═════ Recorded data ═════

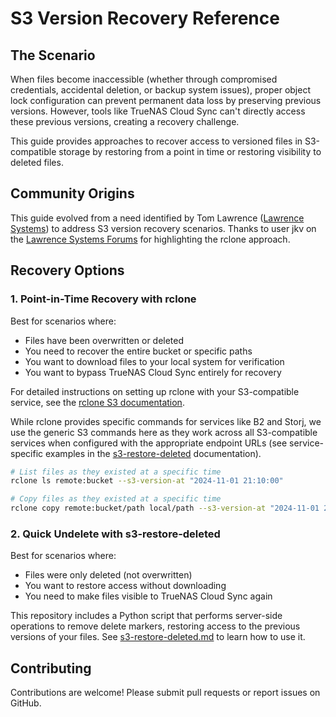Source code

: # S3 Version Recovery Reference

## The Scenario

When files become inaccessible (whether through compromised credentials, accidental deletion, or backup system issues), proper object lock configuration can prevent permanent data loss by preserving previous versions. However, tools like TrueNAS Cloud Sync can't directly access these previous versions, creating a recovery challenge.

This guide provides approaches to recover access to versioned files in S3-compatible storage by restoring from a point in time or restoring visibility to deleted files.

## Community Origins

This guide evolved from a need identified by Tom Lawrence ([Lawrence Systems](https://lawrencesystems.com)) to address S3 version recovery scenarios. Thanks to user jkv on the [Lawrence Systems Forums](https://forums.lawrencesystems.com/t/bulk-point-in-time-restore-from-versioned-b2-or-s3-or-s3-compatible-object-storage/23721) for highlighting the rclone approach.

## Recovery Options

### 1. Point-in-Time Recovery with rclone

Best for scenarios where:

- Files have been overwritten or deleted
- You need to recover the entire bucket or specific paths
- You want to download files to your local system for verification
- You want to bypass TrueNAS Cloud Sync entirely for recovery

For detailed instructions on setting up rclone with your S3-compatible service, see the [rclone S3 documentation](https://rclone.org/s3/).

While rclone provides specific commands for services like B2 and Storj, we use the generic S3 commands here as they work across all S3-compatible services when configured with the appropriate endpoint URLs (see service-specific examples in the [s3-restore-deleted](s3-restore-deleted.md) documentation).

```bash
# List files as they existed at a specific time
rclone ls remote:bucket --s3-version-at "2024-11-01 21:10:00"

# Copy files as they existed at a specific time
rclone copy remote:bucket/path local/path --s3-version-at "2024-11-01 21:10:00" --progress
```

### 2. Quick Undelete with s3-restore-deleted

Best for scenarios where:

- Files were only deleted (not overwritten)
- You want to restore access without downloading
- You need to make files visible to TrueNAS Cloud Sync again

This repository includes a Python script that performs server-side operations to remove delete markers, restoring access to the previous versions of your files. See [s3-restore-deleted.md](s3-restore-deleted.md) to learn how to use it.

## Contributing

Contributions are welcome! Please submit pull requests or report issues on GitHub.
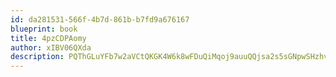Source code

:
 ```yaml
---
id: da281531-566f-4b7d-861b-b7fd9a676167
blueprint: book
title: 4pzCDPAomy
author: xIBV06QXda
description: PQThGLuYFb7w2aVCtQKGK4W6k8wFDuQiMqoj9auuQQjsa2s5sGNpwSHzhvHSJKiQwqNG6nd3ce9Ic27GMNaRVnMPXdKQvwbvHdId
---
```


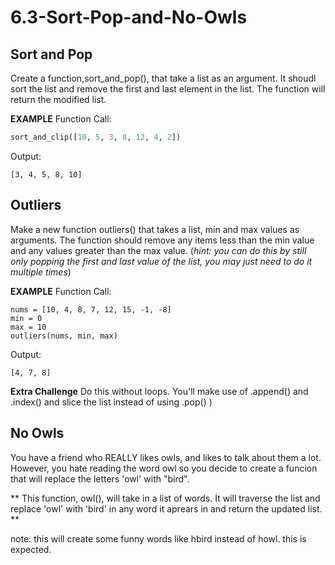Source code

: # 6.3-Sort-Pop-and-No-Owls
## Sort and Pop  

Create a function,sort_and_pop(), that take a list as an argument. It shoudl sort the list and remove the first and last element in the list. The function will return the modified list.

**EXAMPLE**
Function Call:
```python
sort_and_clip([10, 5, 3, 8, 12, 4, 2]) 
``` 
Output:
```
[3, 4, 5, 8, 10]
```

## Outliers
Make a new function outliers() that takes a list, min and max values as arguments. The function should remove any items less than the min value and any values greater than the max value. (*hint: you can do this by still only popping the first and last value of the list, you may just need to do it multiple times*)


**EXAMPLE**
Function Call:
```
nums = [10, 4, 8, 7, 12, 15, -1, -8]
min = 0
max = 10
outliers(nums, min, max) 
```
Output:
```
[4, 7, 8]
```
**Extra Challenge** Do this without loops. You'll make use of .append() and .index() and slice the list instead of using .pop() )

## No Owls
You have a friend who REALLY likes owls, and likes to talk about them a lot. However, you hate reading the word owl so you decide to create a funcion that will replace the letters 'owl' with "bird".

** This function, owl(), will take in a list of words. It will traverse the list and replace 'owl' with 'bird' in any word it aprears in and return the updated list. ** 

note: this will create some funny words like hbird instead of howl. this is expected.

═════

● **About this exercise**
Your copy of the listing should match it exactly, apart from the pictures, which are left out.

● **Output below**
Source code

: # S3 Version Recovery Reference

## The Scenario

When files become inaccessible (whether through compromised credentials, accidental deletion, or backup system issues), proper object lock configuration can prevent permanent data loss by preserving previous versions. However, tools like TrueNAS Cloud Sync can't directly access these previous versions, creating a recovery challenge.

This guide provides approaches to recover access to versioned files in S3-compatible storage by restoring from a point in time or restoring visibility to deleted files.

## Community Origins

This guide evolved from a need identified by Tom Lawrence ([Lawrence Systems](https://lawrencesystems.com)) to address S3 version recovery scenarios. Thanks to user jkv on the [Lawrence Systems Forums](https://forums.lawrencesystems.com/t/bulk-point-in-time-restore-from-versioned-b2-or-s3-or-s3-compatible-object-storage/23721) for highlighting the rclone approach.

## Recovery Options

### 1. Point-in-Time Recovery with rclone

Best for scenarios where:

- Files have been overwritten or deleted
- You need to recover the entire bucket or specific paths
- You want to download files to your local system for verification
- You want to bypass TrueNAS Cloud Sync entirely for recovery

For detailed instructions on setting up rclone with your S3-compatible service, see the [rclone S3 documentation](https://rclone.org/s3/).

While rclone provides specific commands for services like B2 and Storj, we use the generic S3 commands here as they work across all S3-compatible services when configured with the appropriate endpoint URLs (see service-specific examples in the [s3-restore-deleted](s3-restore-deleted.md) documentation).

```bash
# List files as they existed at a specific time
rclone ls remote:bucket --s3-version-at "2024-11-01 21:10:00"

# Copy files as they existed at a specific time
rclone copy remote:bucket/path local/path --s3-version-at "2024-11-01 21:10:00" --progress
```

### 2. Quick Undelete with s3-restore-deleted

Best for scenarios where:

- Files were only deleted (not overwritten)
- You want to restore access without downloading
- You need to make files visible to TrueNAS Cloud Sync again

This repository includes a Python script that performs server-side operations to remove delete markers, restoring access to the previous versions of your files. See [s3-restore-deleted.md](s3-restore-deleted.md) to learn how to use it.

## Contributing

Contributions are welcome! Please submit pull requests or report issues on GitHub.
Source code

:
 ```yaml
---
id: da281531-566f-4b7d-861b-b7fd9a676167
blueprint: book
title: 4pzCDPAomy
author: xIBV06QXda
description: PQThGLuYFb7w2aVCtQKGK4W6k8wFDuQiMqoj9auuQQjsa2s5sGNpwSHzhvHSJKiQwqNG6nd3ce9Ic27GMNaRVnMPXdKQvwbvHdId
---
```


Source code

: # 6.3-Sort-Pop-and-No-Owls
## Sort and Pop  

Create a function,sort_and_pop(), that take a list as an argument. It shoudl sort the list and remove the first and last element in the list. The function will return the modified list.

**EXAMPLE**
Function Call:
```python
sort_and_clip([10, 5, 3, 8, 12, 4, 2]) 
``` 
Output:
```
[3, 4, 5, 8, 10]
```

## Outliers
Make a new function outliers() that takes a list, min and max values as arguments. The function should remove any items less than the min value and any values greater than the max value. (*hint: you can do this by still only popping the first and last value of the list, you may just need to do it multiple times*)


**EXAMPLE**
Function Call:
```
nums = [10, 4, 8, 7, 12, 15, -1, -8]
min = 0
max = 10
outliers(nums, min, max) 
```
Output:
```
[4, 7, 8]
```
**Extra Challenge** Do this without loops. You'll make use of .append() and .index() and slice the list instead of using .pop() )

## No Owls
You have a friend who REALLY likes owls, and likes to talk about them a lot. However, you hate reading the word owl so you decide to create a funcion that will replace the letters 'owl' with "bird".

** This function, owl(), will take in a list of words. It will traverse the list and replace 'owl' with 'bird' in any word it aprears in and return the updated list. ** 

note: this will create some funny words like hbird instead of howl. this is expected.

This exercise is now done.